Starmer’s announcement came ahead of a meeting of European leaders in London as they seek to show unity following Friday’s unprecedented clash between the U.S. and Ukrainian presidents.
Starmer described the move as a “step in the right direction” after the emotional confrontation at the White House that shocked observers and Kyiv’s allies.
“We’ve now agreed that the U.K., along with France and possibly one or two others, will work with Ukraine on a plan to stop the fighting, and then we’ll discuss that plan with the United States,” he told the BBC.
Ukraine’s President Volodymyr Zelenskyy visited London on Saturday, hours after he was apparently asked to leave the White House by President Donald Trump’s team. Starmer said he had been in phone contact with Trump and the French president, Emmanuel Macron, before and after a long meeting with Zelenskyy.

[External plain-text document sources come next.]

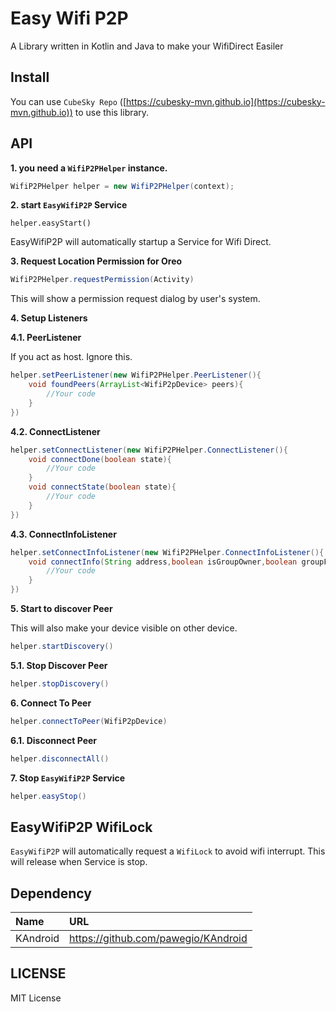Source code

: # Easy Wifi P2P

A Library written in Kotlin and Java to make your WifiDirect Easiler

## Install 
You can use `CubeSky Repo` ([https://cubesky-mvn.github.io](https://cubesky-mvn.github.io)) to use this library.

## API
**1. you need a `WifiP2PHelper` instance.**

```java
WifiP2PHelper helper = new WifiP2PHelper(context);
```

**2. start `EasyWifiP2P` Service**
```
helper.easyStart()
```

EasyWifiP2P will automatically startup a Service for Wifi Direct.  


**3. Request Location Permission for Oreo**
```java
WifiP2PHelper.requestPermission(Activity)
```

This will show a permission request dialog by user's system.

**4. Setup Listeners**

**4.1. PeerListener**

If you act as host. Ignore this.

```java
helper.setPeerListener(new WifiP2PHelper.PeerListener(){
    void foundPeers(ArrayList<WifiP2pDevice> peers){
        //Your code
    }
})
```

**4.2. ConnectListener**


```java
helper.setConnectListener(new WifiP2PHelper.ConnectListener(){
    void connectDone(boolean state){
        //Your code
    }
    void connectState(boolean state){
        //Your code
    }
})
```

**4.3. ConnectInfoListener**


```java
helper.setConnectInfoListener(new WifiP2PHelper.ConnectInfoListener(){
    void connectInfo(String address,boolean isGroupOwner,boolean groupFormed){
        //Your code
    }
})
```

**5. Start to discover Peer**

This will also make your device visible on other device.

```java
helper.startDiscovery()
```

**5.1. Stop Discover Peer**

```java
helper.stopDiscovery()
```

**6. Connect To Peer**

```java
helper.connectToPeer(WifiP2pDevice)
```

**6.1. Disconnect Peer**

```java
helper.disconnectAll()
```

**7. Stop `EasyWifiP2P` Service**

```java
helper.easyStop()
```

## EasyWifiP2P WifiLock

`EasyWifiP2P` will automatically request a `WifiLock` to avoid wifi interrupt. This will release when Service is stop.

## Dependency

| Name     | URL                                 |
|:--       |:--                                  |
| KAndroid | https://github.com/pawegio/KAndroid |

## LICENSE
MIT License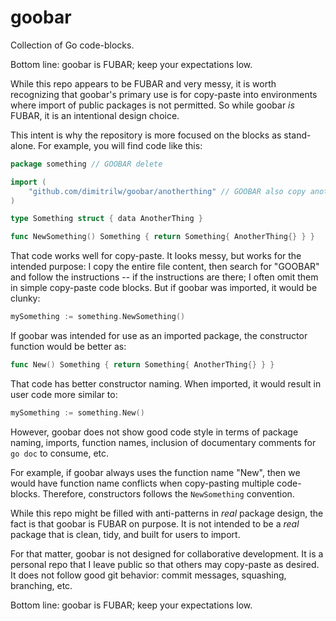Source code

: # goobar

Collection of Go code-blocks.

Bottom line: goobar is FUBAR; keep your expectations low.

While this repo appears to be FUBAR and very messy, it is worth recognizing that goobar's primary use is for copy-paste into environments where import of public packages is not permitted. So while goobar *is* FUBAR, it is an intentional design choice.

This intent is why the repository is more focused on the blocks as stand-alone. For example, you will find code like this:

[:]: cSpell:ignore "anotherthing"

```go
package something // GOOBAR delete

import (
    "github.com/dimitrilw/goobar/anotherthing" // GOOBAR also copy anotherthing
)

type Something struct { data AnotherThing }

func NewSomething() Something { return Something{ AnotherThing{} } }
```

That code works well for copy-paste. It looks messy, but works for the intended purpose: I copy the entire file content, then search for "GOOBAR" and follow the instructions -- if the instructions are there; I often omit them in simple copy-paste code blocks. But if goobar was imported, it would be clunky:

```go
mySomething := something.NewSomething()
```

If goobar was intended for use as an imported package, the constructor function would be better as:

```go
func New() Something { return Something{ AnotherThing{} } }
```

That code has better constructor naming. When imported, it would result in user code more similar to:

```go
mySomething := something.New()
```

However, goobar does not show good code style in terms of package naming, imports, function names, inclusion of documentary comments for `go doc` to consume, etc. 

For example, if goobar always uses the function name "New", then we would have function name conflicts when copy-pasting multiple code-blocks. Therefore, constructors follows the `NewSomething` convention. 

While this repo might be filled with anti-patterns in *real* package design, the fact is that goobar is FUBAR on purpose. It is not intended to be a *real* package that is clean, tidy, and built for users to import.

For that matter, goobar is not designed for collaborative development. It is a personal repo that I leave public so that others may copy-paste as desired. It does not follow good git behavior: commit messages, squashing, branching, etc.

Bottom line: goobar is FUBAR; keep your expectations low.
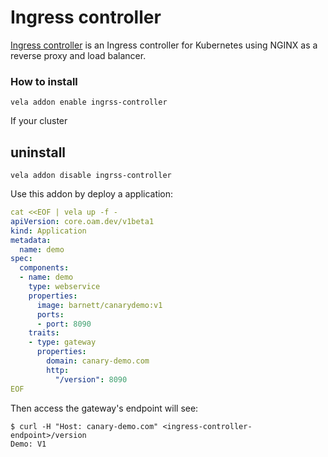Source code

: # Ingress controller

[Ingress controller](https://kubernetes.github.io/ingress-nginx/) is an Ingress controller for Kubernetes using NGINX as a reverse proxy and load balancer.

### How to install

```shell
vela addon enable ingrss-controller
```

If your cluster 

## uninstall

```shell
vela addon disable ingrss-controller
```

Use this addon by deploy a application:

```yaml
cat <<EOF | vela up -f -
apiVersion: core.oam.dev/v1beta1
kind: Application
metadata:
  name: demo
spec:
  components:
  - name: demo
    type: webservice
    properties:
      image: barnett/canarydemo:v1
      ports:
      - port: 8090
    traits:
    - type: gateway
      properties:
        domain: canary-demo.com
        http:
          "/version": 8090
EOF
```

Then access the gateway's endpoint will see:

```shell
$ curl -H "Host: canary-demo.com" <ingress-controller-endpoint>/version
Demo: V1
```
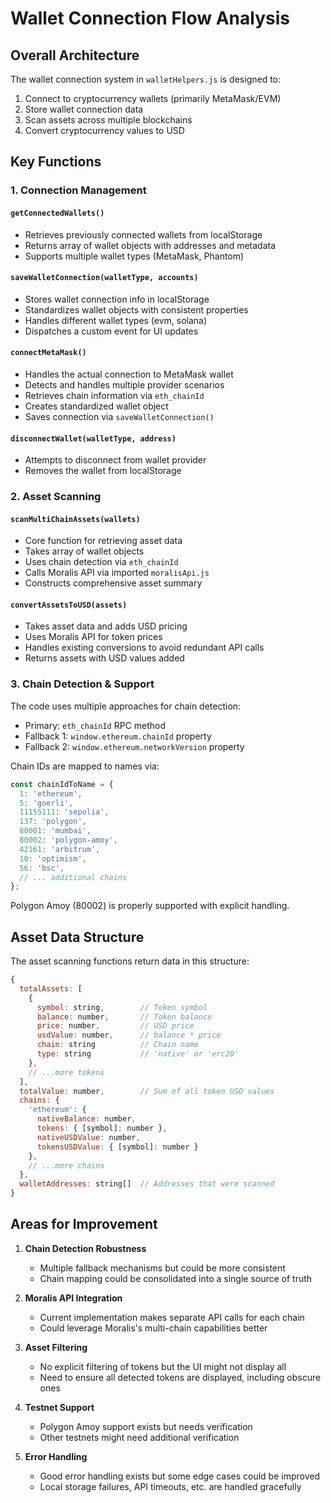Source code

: # Wallet Connection Flow Analysis

## Overall Architecture

The wallet connection system in `walletHelpers.js` is designed to:

1. Connect to cryptocurrency wallets (primarily MetaMask/EVM)
2. Store wallet connection data
3. Scan assets across multiple blockchains
4. Convert cryptocurrency values to USD

## Key Functions

### 1. Connection Management

#### `getConnectedWallets()`
- Retrieves previously connected wallets from localStorage
- Returns array of wallet objects with addresses and metadata
- Supports multiple wallet types (MetaMask, Phantom)

#### `saveWalletConnection(walletType, accounts)`
- Stores wallet connection info in localStorage
- Standardizes wallet objects with consistent properties
- Handles different wallet types (evm, solana)
- Dispatches a custom event for UI updates

#### `connectMetaMask()`
- Handles the actual connection to MetaMask wallet
- Detects and handles multiple provider scenarios
- Retrieves chain information via `eth_chainId`
- Creates standardized wallet object
- Saves connection via `saveWalletConnection()`

#### `disconnectWallet(walletType, address)`
- Attempts to disconnect from wallet provider
- Removes the wallet from localStorage

### 2. Asset Scanning

#### `scanMultiChainAssets(wallets)`
- Core function for retrieving asset data
- Takes array of wallet objects
- Uses chain detection via `eth_chainId`
- Calls Moralis API via imported `moralisApi.js`
- Constructs comprehensive asset summary

#### `convertAssetsToUSD(assets)`
- Takes asset data and adds USD pricing
- Uses Moralis API for token prices
- Handles existing conversions to avoid redundant API calls
- Returns assets with USD values added

### 3. Chain Detection & Support

The code uses multiple approaches for chain detection:
- Primary: `eth_chainId` RPC method
- Fallback 1: `window.ethereum.chainId` property
- Fallback 2: `window.ethereum.networkVersion` property

Chain IDs are mapped to names via:
```javascript
const chainIdToName = {
  1: 'ethereum',
  5: 'goerli',
  11155111: 'sepolia',
  137: 'polygon',
  80001: 'mumbai',
  80002: 'polygon-amoy',
  42161: 'arbitrum',
  10: 'optimism',
  56: 'bsc',
  // ... additional chains
};
```

Polygon Amoy (80002) is properly supported with explicit handling.

## Asset Data Structure

The asset scanning functions return data in this structure:

```javascript
{
  totalAssets: [
    {
      symbol: string,        // Token symbol
      balance: number,       // Token balance
      price: number,         // USD price
      usdValue: number,      // balance * price
      chain: string          // Chain name
      type: string           // 'native' or 'erc20'
    },
    // ...more tokens
  ],
  totalValue: number,        // Sum of all token USD values
  chains: {
    'ethereum': {
      nativeBalance: number,
      tokens: { [symbol]: number },
      nativeUSDValue: number,
      tokensUSDValue: { [symbol]: number }
    },
    // ...more chains
  },
  walletAddresses: string[]  // Addresses that were scanned
}
```

## Areas for Improvement

1. **Chain Detection Robustness**
   - Multiple fallback mechanisms but could be more consistent
   - Chain mapping could be consolidated into a single source of truth

2. **Moralis API Integration**
   - Current implementation makes separate API calls for each chain
   - Could leverage Moralis's multi-chain capabilities better

3. **Asset Filtering**
   - No explicit filtering of tokens but the UI might not display all
   - Need to ensure all detected tokens are displayed, including obscure ones

4. **Testnet Support**
   - Polygon Amoy support exists but needs verification
   - Other testnets might need additional verification

5. **Error Handling**
   - Good error handling exists but some edge cases could be improved
   - Local storage failures, API timeouts, etc. are handled gracefully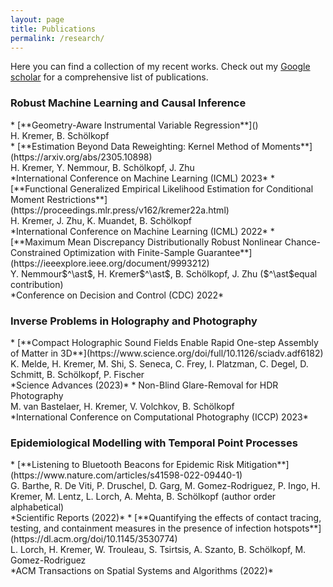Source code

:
 ```yaml
---
layout: page
title: Publications
permalink: /research/
---
```


<style TYPE="text/css">
code.has-jax {font: inherit; font-size: 100%; background: inherit; border: inherit;}
</style>
<script type="text/x-mathjax-config">
MathJax.Hub.Config({
    tex2jax: {
        inlineMath: [['$','$'], ['\\(','\\)']],
        skipTags: ['script', 'noscript', 'style', 'textarea', 'pre'] // removed 'code' entry
    }
});
MathJax.Hub.Queue(function() {
    var all = MathJax.Hub.getAllJax(), i;
    for(i = 0; i < all.length; i += 1) {
        all[i].SourceElement().parentNode.className += ' has-jax';
    }
});
</script>
<script type="text/javascript" src="https://cdnjs.cloudflare.com/ajax/libs/mathjax/2.7.4/MathJax.js?config=TeX-AMS_HTML-full"></script>


Here you can find a collection of my recent works. Check out my [Google scholar](https://scholar.google.com/citations?user=I_9TrpgAAAAJ&hl=en) for a comprehensive list of publications.

 <h3> Robust Machine Learning and Causal Inference </h3>
* [**Geometry-Aware Instrumental Variable Regression**]() <br/>
    H. Kremer, B. Schölkopf <br/> 
* [**Estimation Beyond Data Reweighting: Kernel Method of Moments**](https://arxiv.org/abs/2305.10898) <br/>
    H. Kremer, Y. Nemmour, B. Schölkopf, J. Zhu <br/> 
    *International Conference on Machine Learning (ICML) 2023*
* [**Functional Generalized Empirical Likelihood Estimation for Conditional Moment Restrictions**](https://proceedings.mlr.press/v162/kremer22a.html) <br/>
    H. Kremer, J. Zhu, K. Muandet, B. Schölkopf <br/>
    *International Conference on Machine Learning (ICML) 2022*
* [**Maximum Mean Discrepancy Distributionally Robust Nonlinear Chance-Constrained Optimization with Finite-Sample Guarantee**](https://ieeexplore.ieee.org/document/9993212) <br/>
    Y. Nemmour$^\ast$, H. Kremer$^\ast$, B. Schölkopf, J. Zhu ($^\ast$equal contribution) <br/>*Conference on Decision and Control (CDC) 2022*

 <h3> Inverse Problems in Holography and Photography </h3>
 * [**Compact Holographic Sound Fields Enable Rapid One-step Assembly of Matter in 3D**](https://www.science.org/doi/full/10.1126/sciadv.adf6182)<br/>
    K. Melde, H. Kremer, M. Shi, S. Seneca, C. Frey, I. Platzman, C. Degel, D. Schmitt, B. Schölkopf, P. Fischer <br/>
    *Science Advances (2023)*
* Non-Blind Glare-Removal for HDR Photography<br/>
    M. van Bastelaer, H. Kremer, V. Volchkov, B. Schölkopf 
    <br/> *International Conference on Computational Photography (ICCP) 2023*

 <h3> Epidemiological Modelling with Temporal Point Processes </h3>
 * [**Listening to Bluetooth Beacons for Epidemic Risk Mitigation**](https://www.nature.com/articles/s41598-022-09440-1) <br/>
    G. Barthe, R. De Viti, P. Druschel, D. Garg, M. Gomez-Rodriguez, P. Ingo, H. Kremer, M. Lentz, L. Lorch, A. Mehta, B. Schölkopf (author order alphabetical) <br/>
    *Scientific Reports (2022)*
* [**Quantifying the effects of contact tracing, testing, and containment measures in the presence of infection hotspots**](https://dl.acm.org/doi/10.1145/3530774) <br/>
    L. Lorch, H. Kremer, W. Trouleau, S. Tsirtsis, A. Szanto, B. Schölkopf, M. Gomez-Rodriguez <br/>
    *ACM Transactions on Spatial Systems and Algorithms (2022)*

Speaking to the BBC, he said that peace in Ukraine would have to consist of a strong Ukraine, European security guarantees, and some form of guarantee or “backstop” from the United States.
Starmer has regularly said that any ceasefire had to be underpinned by the U.S. to prevent Russian President Vladimir Putin from invading again.
“President Zelenskyy is rightly concerned that, if there is a deal, it has to hold,” he said. “That’s why we’ve talked extensively about the guarantees: in what way do we defend the deal if a deal is made.
“The worst of all outcomes is there is a temporary pause and then Putin comes again. That has happened in the past, and I think it is a real risk.”
Zelenskyy-Trump clash ‘uncomfortable’
Starmer described Friday’s heated scenes in the Oval Office as “uncomfortable” and repeated several times that “nobody wants to see that.”
He said he had telephoned Trump afterwards as “to my mind, the focus has to be on a lasting peace in Ukraine, which is really important for the defense of Europe and the United Kingdom.”
Asked about Trump’s attitude to Ukraine, he said: “My strong view is that he wants a lasting peace. And I agree with him about that. President Zelenskyy agrees with him about that, and I think nobody wants this conflict to go on.”
He added that a peace deal for Trump meant “a line that is agreed… and then that line is defended”.
European leaders would be discussing at Sunday’s talks what guarantees they could offer Kyiv, Starmer said, but stressed that any European provision would need a U.S. “backstop” in order to be an effective deterrent.